We're not really sure what Polly's point is here

Of course reasonable people can differ on the merits or not of Brexit. It’s just that this reason being given by Polly Toynbee seems to us to be most odd:

As Downing Street asserts through a source to Robert Peston: “Britain is out of all EU laws. We will be able to change our laws in a huge number of areas from product standards to fishing rules and farming subsidies where we are currently bound by EU rules.” Just so. That is precisely what the Europhobes always wanted, the deregulated purpose of the whole Brexit fandango. Food safety and working conditions, traditionally well ahead of UK standards, will now be at the mercy of this Brexit government. Very few in Labour could tolerate that.

The government of the UK is the one elected by the people of the UK. It seems reasonable enough that it should be those people of the UK who get to decide the rules that they’ll live under. This is rather the point of democracy we think.
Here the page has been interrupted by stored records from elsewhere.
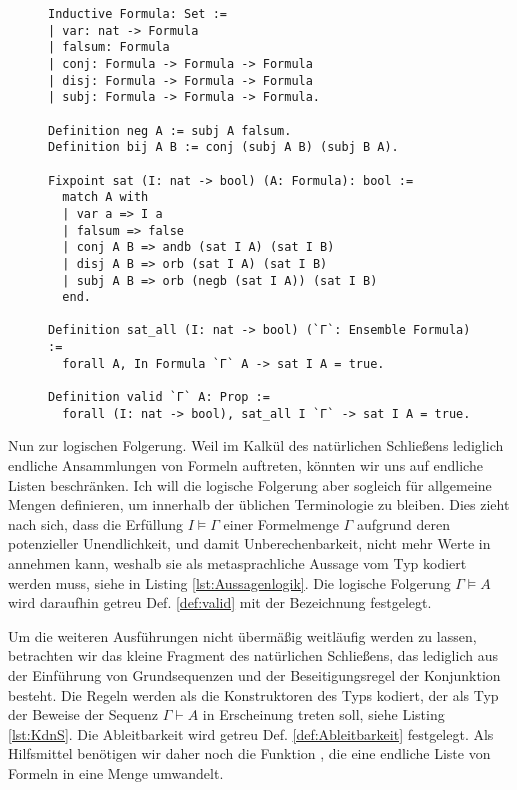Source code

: \begin{figure}[t]
\begin{lstlisting}[language=Coq, xleftmargin=\mathindent, escapechar=`,
label=lst:Aussagenlogik, caption={Die aussagenlogische Sprache und ihre
klassische Semantik}]
Inductive Formula: Set :=
| var: nat -> Formula
| falsum: Formula
| conj: Formula -> Formula -> Formula
| disj: Formula -> Formula -> Formula
| subj: Formula -> Formula -> Formula.

Definition neg A := subj A falsum.
Definition bij A B := conj (subj A B) (subj B A).

Fixpoint sat (I: nat -> bool) (A: Formula): bool :=
  match A with
  | var a => I a
  | falsum => false
  | conj A B => andb (sat I A) (sat I B)
  | disj A B => orb (sat I A) (sat I B)
  | subj A B => orb (negb (sat I A)) (sat I B)
  end.

Definition sat_all (I: nat -> bool) (`Γ`: Ensemble Formula) :=
  forall A, In Formula `Γ` A -> sat I A = true.

Definition valid `Γ` A: Prop :=
  forall (I: nat -> bool), sat_all I `Γ` -> sat I A = true.
\end{lstlisting}
\end{figure}

Nun zur logischen Folgerung. Weil im Kalkül des natürlichen Schließens
lediglich endliche Ansammlungen von Formeln auftreten, könnten wir uns
auf endliche Listen beschränken. Ich will die logische Folgerung aber
sogleich für allgemeine Mengen definieren,
um innerhalb der üblichen Terminologie zu bleiben. Dies zieht nach
sich, dass die Erfüllung $I\models\Gamma$ einer Formelmenge $\Gamma$ aufgrund
deren potenzieller Unendlichkeit, und damit Unberechenbarkeit, nicht
mehr Werte in  annehmen kann, weshalb sie als metasprachliche
Aussage vom Typ  kodiert werden muss, siehe
 in Listing \ref{lst:Aussagenlogik}.
Die logische Folgerung $\Gamma\models A$ wird daraufhin getreu
Def. \ref{def:valid} mit der Bezeichnung  festgelegt.

Um die weiteren Ausführungen nicht übermäßig weitläufig werden zu lassen,
betrachten wir das kleine Fragment des natürlichen Schließens, das lediglich
aus der Einführung von Grundsequenzen und der Beseitigungsregel der
Konjunktion besteht. Die Regeln werden als die Konstruktoren des Typs
 kodiert, der als Typ der Beweise der Sequenz
$\Gamma\vdash A$ in Erscheinung treten soll, siehe Listing \ref{lst:KdnS}.
Die Ableitbarkeit  wird getreu Def. \ref{def:Ableitbarkeit}
festgelegt. Als Hilfsmittel benötigen wir daher noch die Funktion
, die eine endliche Liste von Formeln in eine Menge umwandelt.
But to be specific here. With both food safety and working conditions the insistence that “these are the rules” is an agreement, a priori, that people would prefer lower standards. To take that bete noire de nos jours, chlorinated chicken. If British people really don’t want it then if available no one will buy it. It’ll sit on the shelves until it rots and no more will be placed upon the market.

The only justification of a ban on its availability is that some people would in fact like to purchase and consume it. At which point of course what’s the justification for banning what people desire?

So it is with all such bans and standards and insistences. The only justification for “higher standards” however derived - note that this is not exclusively about the EU, or Brexit - is that some useful portion of the people don’t want them. That’s why they must be imposed.

Which leaves us somewhat confused. For that means Polly’s point is she supports any system - EU, Labour, whatever - which ensures that the plebs are controlled into doing what they damn well should be doing. Which can’t, obviously, be right at all. So we’re rather at sea as to what the point is.